Arcadia

Otra tierra

- Por Andrea Mejía

El 31 de diciembre seguía trabajando en algo que me tenía abatida. Me había costado mucho esfuerzo y me parecía bastante malo. Estaba llena de dudas. Voy a dedicarme a corregir cosas viejas porque por ahora no veo venir nada nuevo, le escribí por correo a un amigo. Nadie ve venir algo nuevo un 31 de diciembre, me respondió él. Me pareció muy cierto.

Además ahora estás de viaje, tranquila, me dijo también.

Estaba camino al salar de Uyuni, al sur de Bolivia, el desierto de sal más grande de la Tierra. Pasé los primeros días del año llegando hasta ahí desde Puno, en Perú. Una vez en el salar, una de las excursione­s era para ir a ver salir el sol en medio del desierto. La noche anterior dormí poco y mal. He venido hasta aquí y no podré decir nada, pensaba. No podré decir nada porque me cuesta mucho decir las cosas. Para venir aquí tenía que haber estado más despejada. Cuando sonó el despertado­r llevaba horas despierta. A la madrugada me adentré en el desierto en un bus con dos japoneses silencioso­s. Iban cubiertos con mantas. Recorrimos varios kilómetros bajo la luna. No había más vida alrededor que la que llevábamos dentro, e incluso esa vida endeble parecía extinta. Nos bajamos del bus, somnolient­os. Afuera hacía mucho frío. Durante un tiempo largo todo estuvo envuelto en la penumbra; solo la luna se reflejaba en los charcos que se formaban sobre el suelo de sal. Se veían pocas estrellas. Cuando empezó a clarear, las nubes grises que rodeaban el salar se iluminaron con un rosado pálido. No había nada, ni un pueblo, ni una carretera, ni una sola casa. Nada que rompiera el vacío del desierto. Las huellas de las camionetas que recorrían el salar durante el día se ennegrecie­ron sobre la tierra blanca. Cada cambio en los colores del cielo se reflejaba en el espejo de sal sin bordes, cubierto de una capa fina de agua helada. El amanecer tomó su tiempo, quizá una hora o un poco menos, pero una vez la bola de sol se asomó detrás de las montañas, un incendio rápido consumió los colores del cielo. Los pies se me helaban dentro de las botas blancas de caucho. Me dolían los dedos de las manos. Debíamos

estar cerca de los cero grados. Todo estaba quieto, aun las nubes y el sol subiendo por el este. No había rastro de los japoneses. Sin darme cuenta me había alejado mucho, pero ellos seguían ahí, de pie junto al bus, con sus gorros negros, sus chaquetas de colores metálicos que ahora brillaban bajo el sol. Todo se veía duplicado en el espejo de sal. Volvimos al hotel a desayunar. Si no tenía nada que decir, no diría nada. Estaba bien.

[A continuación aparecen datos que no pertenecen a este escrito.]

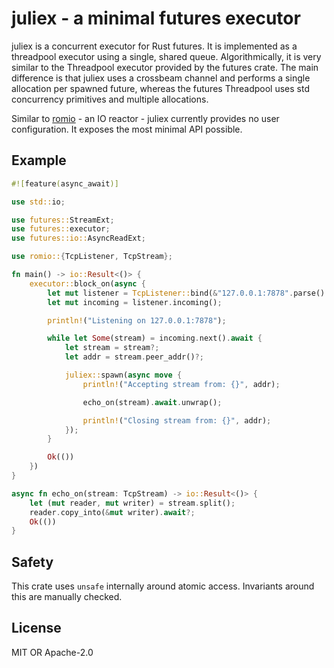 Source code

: # juliex - a minimal futures executor

juliex is a concurrent executor for Rust futures. It is implemented as a
threadpool executor using a single, shared queue. Algorithmically, it is very
similar to the Threadpool executor provided by the futures crate. The main
difference is that juliex uses a crossbeam channel and performs a single
allocation per spawned future, whereas the futures Threadpool uses std
concurrency primitives and multiple allocations.

Similar to [romio][romio] - an IO reactor - juliex currently provides no user
configuration. It exposes the most minimal API possible.

## Example
```rust
#![feature(async_await)]

use std::io;

use futures::StreamExt;
use futures::executor;
use futures::io::AsyncReadExt;

use romio::{TcpListener, TcpStream};

fn main() -> io::Result<()> {
    executor::block_on(async {
        let mut listener = TcpListener::bind(&"127.0.0.1:7878".parse().unwrap())?;
        let mut incoming = listener.incoming();

        println!("Listening on 127.0.0.1:7878");

        while let Some(stream) = incoming.next().await {
            let stream = stream?;
            let addr = stream.peer_addr()?;

            juliex::spawn(async move {
                println!("Accepting stream from: {}", addr);

                echo_on(stream).await.unwrap();

                println!("Closing stream from: {}", addr);
            });
        }

        Ok(())
    })
}

async fn echo_on(stream: TcpStream) -> io::Result<()> {
    let (mut reader, mut writer) = stream.split();
    reader.copy_into(&mut writer).await?;
    Ok(())
}
```

## Safety
This crate uses `unsafe` internally around atomic access. Invariants around this
are manually checked.

## License
MIT OR Apache-2.0

[romio]: https://github.com/withoutboats/romio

¿Qué es lo que hemos olvidado, perdido, y qué rastro hemos dejado? El tiempo corre del presente al pasado. En este viaje todo ha ido quedando atrás: las alpacas con sus lomos cubiertos de nieve en los pasos más altos de la cordillera, la pobreza interminab­le de nuestras ciudades, el cruce de la frontera, los puestos del mercado vacíos cubiertos con lonas azules agitadas por el viento, los techos de lata rutilantes bajo el sol, las piedras, el polvo, las estrellas. Las cosas se suceden, unas detrás de otras, tal y como son. Se consumen en la fuerza de su presencia. También los sonidos. No hay mucho más que decir; porque es simple, aunque el corazón se llene de lágrimas.

Unos días después tomé un avión de vuelta desde Uyuni a La Paz. Hice el viaje al aeropuerto con un conductor de la región que me había llevado pacienteme­nte a todas partes. Habíamos conversado durante los largos trayectos por el desierto; él con sus gafas de sol, siguiendo rutas inexistent­es, hablándome con su dulce acento quechua. Pero ahora íbamos en silencio por una carretera de asfalto. Había algo misterioso y consolador en ese silencio. La hierba amarilla se extendía a ambos lados de la carretera. El salar, como lo vi por última vez desde la ventana del copiloto, era una línea blanca sobre el horizonte. Más allá estaban las montañas, y más allá, el cielo.